* **Try it**:
Return exactly the span of lines that opens with the line containing "Add the different" and closes with the last line of the data, inclusive.

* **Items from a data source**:

=-=-=

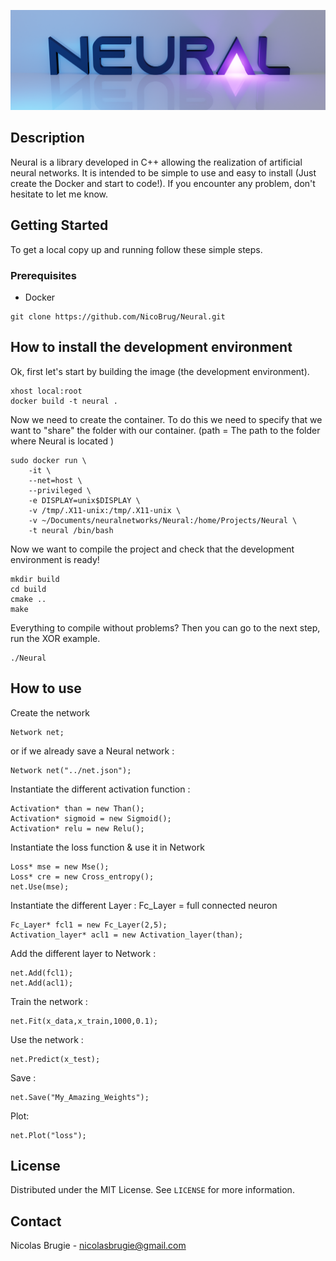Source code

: 
![Screenshot](pics/logo.png?raw=true )
## Description
Neural is a library developed in C++ allowing the realization of artificial neural networks. It is intended to be simple to use and easy to install (Just create the Docker and start to code!). If you encounter any problem, don't hesitate to let me know. 

## Getting Started
To get a local copy up and running follow these simple steps.
### Prerequisites
* Docker
```
git clone https://github.com/NicoBrug/Neural.git
```
## How to install the development environment
Ok, first let's start by building the image (the development environment). 
```
xhost local:root
docker build -t neural .
```
Now we need to create the container. To do this we need to specify that we want to "share" the folder with our container. (path = The path to the folder where Neural is located )
```
sudo docker run \
    -it \
    --net=host \
    --privileged \
    -e DISPLAY=unix$DISPLAY \
    -v /tmp/.X11-unix:/tmp/.X11-unix \
    -v ~/Documents/neuralnetworks/Neural:/home/Projects/Neural \
    -t neural /bin/bash
```
Now we want to compile the project and check that the development environment is ready!
```
mkdir build
cd build
cmake ..
make
```
Everything to compile without problems? Then you can go to the next step, run the XOR example.
```
./Neural
```

## How to use

Create the network
```
Network net; 
```
or if we already save a Neural network :
```
Network net("../net.json"); 
```
Instantiate the different activation function :
```
Activation* than = new Than();
Activation* sigmoid = new Sigmoid();
Activation* relu = new Relu();
```
Instantiate the loss function & use it in Network
```
Loss* mse = new Mse();
Loss* cre = new Cross_entropy();
net.Use(mse);
```
Instantiate the different Layer : Fc_Layer = full connected neuron
```
Fc_Layer* fcl1 = new Fc_Layer(2,5);
Activation_layer* acl1 = new Activation_layer(than);
```
Add the different layer to Network :
```
net.Add(fcl1);
net.Add(acl1);
```
Train the network : 
```
net.Fit(x_data,x_train,1000,0.1);
```
Use the network :
```
net.Predict(x_test);
```
Save :
```
net.Save("My_Amazing_Weights");
```
Plot:
```
net.Plot("loss");
```


<!-- LICENSE -->
## License

Distributed under the MIT License. See `LICENSE` for more information.

<!-- CONTACT -->
## Contact
Nicolas Brugie - nicolasbrugie@gmail.com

=-=-=

* **Result**:
Add the different layer to Network :
```
net.Add(fcl1);
net.Add(acl1);
```
Train the network : 
```
net.Fit(x_data,x_train,1000,0.1);
```
Use the network :
```
net.Predict(x_test);
```
Save :
```
net.Save("My_Amazing_Weights");
```
Plot:
```
net.Plot("loss");
```


<!-- LICENSE -->
## License

Distributed under the MIT License. See `LICENSE` for more information.

<!-- CONTACT -->
## Contact
Nicolas Brugie - nicolasbrugie@gmail.com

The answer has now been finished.